OptimalScale / LMFlow

An Extensible Toolkit for Finetuning and Inference of Large Foundation Models. Large Models for All.
https://optimalscale.github.io/LMFlow/
Apache License 2.0
8.23k stars 822 forks source link

Hello , Can LMFlow support Qwen1.5-1.8B model Fine-tuning? #796

Closed 13416157913 closed 5 months ago

13416157913 commented 5 months ago

Hello , Can LMFlow support Qwen1.5-1.8B model Fine-tuning?

research4pan commented 5 months ago

Thanks for your interest in LMFlow! We are integrating that feature right now, hopefully supporting it in 12-48 hours. Please stay tuned for our latest update 😄

wheresmyhair commented 5 months ago

Hello , Can LMFlow support Qwen1.5-1.8B model Fine-tuning?

Hi, we've tested on Qwen1.5-1.8B and the script works fine. qwen2

Please make sure you include --lora_target_modules q_proj, v_proj (only for qwen models) in the finetune shell script: ft

Also, we strongly recommend you to:

  1. Use a conversation dataset to finetune the model.
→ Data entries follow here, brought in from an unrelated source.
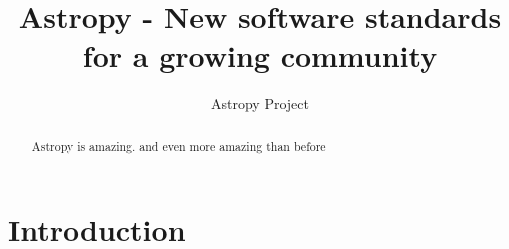 \documentclass[modern]{aastex61}
\begin{document}
\draft{\today}

\title{Astropy - New software standards for a growing community}



\author{Astropy Project}

\begin{abstract}

Astropy is amazing. and even more amazing than before

\end{abstract}

\keywords{}

\section{Introduction} \label{sec:intro}
\end{document}
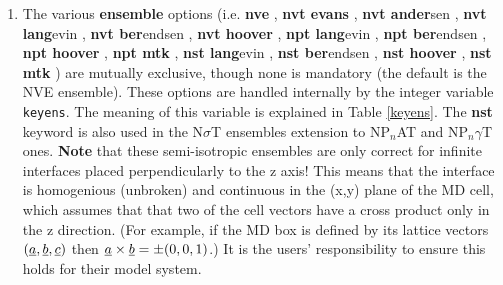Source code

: \begin{enumerate}
\item The various {\bf ensemble} options (i.e.
{\bf nve} ,
{\bf nvt evans} ,
{\bf nvt ander}sen ,
{\bf nvt lang}evin ,
{\bf nvt ber}endsen ,
{\bf nvt hoover} ,
{\bf npt lang}evin ,
{\bf npt ber}endsen ,
{\bf npt hoover} ,
{\bf npt mtk} ,
{\bf nst lang}evin ,
{\bf nst ber}endsen ,
{\bf nst hoover} ,
{\bf nst mtk} )
are mutually exclusive, though none is mandatory (the default is
the NVE ensemble).  These options are handled
internally by the integer variable {\tt keyens}.  The meaning of
this variable is explained in Table \ref{keyens}.  The {\bf nst}
keyword is also used in the N$\sigma$T ensembles extension to
NP$_{n}$AT and NP$_{n}\gamma$T ones.  {\bf Note} that
these semi-isotropic ensembles are only correct for infinite
interfaces placed perpendicularly to the z axis!  This means
that the interface is homogenious (unbroken) and continuous
in the (x,y) plane of the MD cell, which assumes that that two
of the cell vectors have a cross product only in the z
direction.  (For example, if the MD box is defined by
its lattice vectors $(\mbox{$\underline{a}$},\mbox{$\underline{b}$},\mbox{$\underline{c}$})$ then
$\mbox{$\underline{a}$} \times \mbox{$\underline{b}$} = \pm (0,0,1)$.)
It is the users' responsibility to ensure this holds for
their model system.


\end{enumerate}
You could either:
    • To test the workflow, try to download a conversation dataset from out data server via:
      cd data && ./download.sh alpaca && cd -

      and specify the dataset to data/alpaca/train_conversation, or

    • Prepare your own conversation dataset (see here)
  2. Specify the conversation template to qwen2 for better performance.
13416157913 commented 5 months ago

Hello , Can LMFlow support Qwen1.5-1.8B model Fine-tuning?

Hi, we've tested on Qwen1.5-1.8B and the script works fine. qwen2

Please make sure you include --lora_target_modules q_proj, v_proj (only for qwen models) in the finetune shell script: ft

Also, we strongly recommend you to:

  1. Use a conversation dataset to finetune the model. You could either:

    • To test the workflow, try to download a conversation dataset from out data server via:

      cd data && ./download.sh alpaca && cd -

      and specify the dataset to data/alpaca/train_conversation, or

    • Prepare your own conversation dataset (see here)
  2. Specify the conversation template to qwen2 for better performance.

Thank you very much.